Il m'a embrassé la joue, puis je l'ai reposé sur le sol et ai attrapé mon sac.
"Tu sais qui t'a apporté une surprise ?"
Un sourire béat a éclairé son visage et dès la figurine dans ses mains, il a crié et a couru à travers la maison.
"Tu ne devrais pas le gâter comme ça" m'a dit Barbara en se tenant à la porte d'entrée.
"Je sais, mais ça me fait plaisir."
"Tu as trouvé un boulot ?"
Je lui ai lancé un regard accusateur.
"Mon frère t'en a parlé ?"
"Côme, c'est mon fiancé. Bien sûr qu'il m'en a parlé."
Elle a enfilé un trench et a pris son sac.
"Tu t'en vas ? Je viens à peine d'arriver, je te fais si peur que ça ?"
Elle m'a souri ironiquement, a ouvert la porte et m'a lancé avant de partir :
"Ne t'inquiète pas, tu ne vas pas faire le baby-sitter, Bastien est là."

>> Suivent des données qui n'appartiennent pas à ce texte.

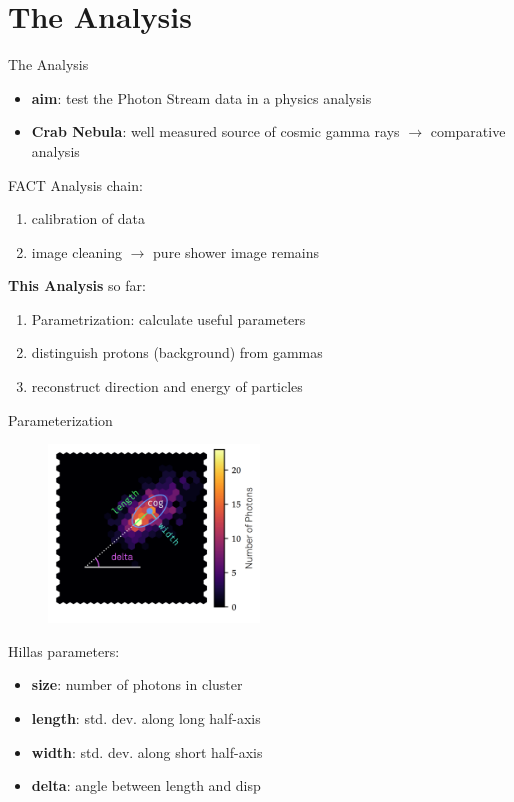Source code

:\section{The Analysis}

\begin{frame}[t]{The Analysis}
    \begin{itemize}
        \item \textbf{{\color{tugreen} aim}}: test the Photon Stream data in a physics analysis
        \item \textbf{{\color{tugreen} Crab Nebula}}: well measured source of cosmic gamma rays $\rightarrow$ comparative analysis 
    \end{itemize}
FACT Analysis chain:
    \begin{enumerate}
        \item calibration of data
        \item image cleaning $\rightarrow$ pure shower image remains
    \end{enumerate}
\textbf{{\color{tugreen} This Analysis}} so far:
    \begin{enumerate}\addtocounter{enumi}{2}
        \item Parametrization: calculate useful parameters
        \item distinguish protons (background) from gammas
        \item reconstruct direction and energy of particles
    \end{enumerate}
\end{frame}

\begin{frame}[t]{Parameterization}
    \begin{multicols}{2}
        \begin{figure}
            \centering
            \includegraphics[width=0.5\textwidth]{fig/hillas.png}
        \end{figure}
    \columnbreak
Hillas parameters:
    \begin{itemize}
        \item \textbf{{\color{tugreen} size}}: number of photons in cluster
        \item \textbf{{\color{tugreen} length}}: std. dev. along long half-axis
        \item \textbf{{\color{tugreen} width}}: std. dev. along short half-axis
        \item \textbf{{\color{tugreen} delta}}: angle between length and disp
    \end{itemize}
    \end{multicols}
\end{frame}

J'ai soupiré de soulagement. Oui, Gabriel était adorable. Mais c'était une boule d'énergie de sept ans, un gamin hyperactif comme on n'en avait jamais vu. Adorable et invraisemblablement poli, mais très - voire trop - énergique.
Il sautait partout dans le salon avec sa nouvelle figurine à peine sortie de son emballage que Bastien a enfin fait son apparition. Ça m'a fait bizarre de le voir, sur le coup. Je ne le voyais plus aussi souvent qu'avant mon entrée à la fac, mais les seules fois où je le voyais, Bastien était irréprochablement bien habillé - et pour ça il fallait remercier Barbara. Elle était journaliste pour un magazine de mode, et avait initié mon frère au bon goût et aux belles fringues. Le dimanche était le seul jour où il pouvait être son lui d'avant : jogging, vieux t-shirt de rock datant de ses années lycées, barbe de trois jours et cheveux en bataille.

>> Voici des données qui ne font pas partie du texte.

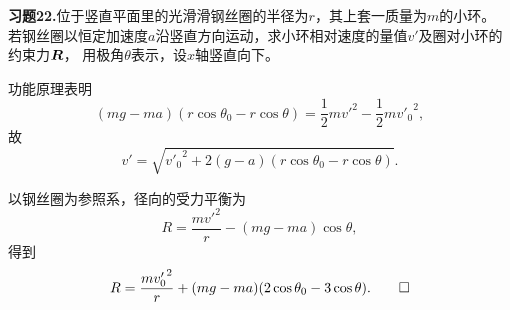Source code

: \textbf{习题22.}位于竖直平面里的光滑滑钢丝圈的半径为$r$，其上套一质量为$m$的小环。
若钢丝圈以恒定加速度$a$沿竖直方向运动，求小环相对速度的量值$v'$及圈对小环的约束力$\rr$，
用极角$\theta$表示，设$x$轴竖直向下。
\begin{proofc}[解答]
    功能原理表明
    $$(mg-ma)(r\cos\theta_0-r\cos\theta)=\frac{1}{2}mv'^2-\frac{1}{2}m{v'_0}^2,$$
    故
    $$v'=\sqrt{{v'_0}^2+2(g-a)(r\cos\theta_0-r\cos\theta)}.$$
    以钢丝圈为参照系，径向的受力平衡为
    $$R=\frac{mv'^2}{r}-(mg-ma)\cos\theta,$$
    得到
    $$R=\frac{m{v'_0}^2}{r}+(mg-ma)(2\cos\theta_0-3\cos\theta).\qedhere$$
\end{proofc}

Je l'ai embrassé et on s'est assis dans le canapé du salon.
"Tu voulais me dire de quelque chose ?"
Après notre conversation téléphonique du vendredi, Bastien m'avait envoyé un message, comportant le nom de la figurine manquante de Gabriel, mais aussi cette étrange phrase :
« Tu viendras dimanche, on doit parler d'un truc. »
Et j'avouais que ça me faisait un petit peu peur. Mon grand frère me reprochait souvent des choses, c'était certain ; mais lorsqu'il le faisait, ça partait souvent en dérision. C'était l'homme le plus compréhensif de la Terre à mes yeux, et quoi que je faisais, il se rangeait toujours de mon côté - ou savait me remettre sur le droit chemin. C'était pour ça que cette phrase ne me disait rien qui vaille.

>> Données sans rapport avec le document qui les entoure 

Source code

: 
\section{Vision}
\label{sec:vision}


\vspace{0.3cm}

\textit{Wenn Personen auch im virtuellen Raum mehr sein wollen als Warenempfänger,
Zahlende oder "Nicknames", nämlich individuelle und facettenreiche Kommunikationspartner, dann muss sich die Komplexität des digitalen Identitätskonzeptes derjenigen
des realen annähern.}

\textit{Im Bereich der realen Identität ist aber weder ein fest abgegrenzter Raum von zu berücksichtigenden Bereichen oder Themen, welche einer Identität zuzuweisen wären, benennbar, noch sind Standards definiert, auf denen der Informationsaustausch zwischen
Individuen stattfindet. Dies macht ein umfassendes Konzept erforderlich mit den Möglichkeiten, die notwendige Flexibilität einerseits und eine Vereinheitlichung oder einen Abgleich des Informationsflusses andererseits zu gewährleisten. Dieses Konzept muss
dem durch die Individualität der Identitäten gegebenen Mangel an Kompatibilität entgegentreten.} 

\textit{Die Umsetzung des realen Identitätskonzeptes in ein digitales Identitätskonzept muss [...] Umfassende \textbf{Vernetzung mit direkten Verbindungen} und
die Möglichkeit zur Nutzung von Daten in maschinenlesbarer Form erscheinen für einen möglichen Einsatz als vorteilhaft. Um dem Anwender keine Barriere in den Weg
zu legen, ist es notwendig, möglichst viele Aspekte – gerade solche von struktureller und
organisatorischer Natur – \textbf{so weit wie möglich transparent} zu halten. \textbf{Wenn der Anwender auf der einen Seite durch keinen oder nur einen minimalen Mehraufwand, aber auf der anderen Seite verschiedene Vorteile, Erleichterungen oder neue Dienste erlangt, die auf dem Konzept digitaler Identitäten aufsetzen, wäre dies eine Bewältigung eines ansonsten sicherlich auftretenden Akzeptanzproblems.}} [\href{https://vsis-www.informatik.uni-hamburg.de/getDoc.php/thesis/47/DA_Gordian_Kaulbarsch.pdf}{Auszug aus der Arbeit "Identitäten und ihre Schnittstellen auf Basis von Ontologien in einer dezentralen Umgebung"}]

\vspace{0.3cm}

Il a demandé à Gabriel d'aller jouer dans sa chambre, et après plusieurs tentatives et une promesse d'aller au parc pour que ce dernier nous laisse tranquille, a commencé :
"Sara m'a dit que tu allais voir notre père à l'hôpital."
Je m'attendais à tout, sauf à ça. J'avais complètement oublié le sort de notre géniteur, sûrement à cause de Diane.
"Je trouve que c'est mature, venant de ta part" a-t-il continué.
"Parce que je ne le suis pas, mature ?"
"Disons que c'est un sujet sensible et que tu fais souvent le con quand il s'agit de lui."
Il a passé une main dans ses cheveux châtains. Quelque chose n'allait pas : lui et moi avions beau ne pas se ressembler du tout sur le plan physique - je tenais mes cheveux noirs et mes yeux bruns de notre mère, lui était le portrait craché de l'autre - mais nous avions tous les deux la même gestuelle et les mêmes réflexes. On se touchait souvent les cheveux quand on était stressé, anxieux, que l'on pensait à quelque chose de pas net ou lorsqu'on avait la tête ailleurs. Enfin pour ma part, lui avait plus les pieds sur terre, et c'était bien l'une des seules choses que je lui reprochais.
"Comment il va ?" m'a-t-il demandé.
"Tu n'as pas des nouvelles de lui ?" ai-je détourné.
"Si, bien sûr. Je voulais avoir ta version des choses."
"Pourquoi donc ?"
"Parce que je sais pertinemment que tu ne vas pas le voir, Côme."
J'ai ravalé ma salive. Je l'ai laissé continuer son explication, l'écoutant d'une oreille, les yeux posés sur les jouets de Gabriel qui gisaient sur le tapis du salon.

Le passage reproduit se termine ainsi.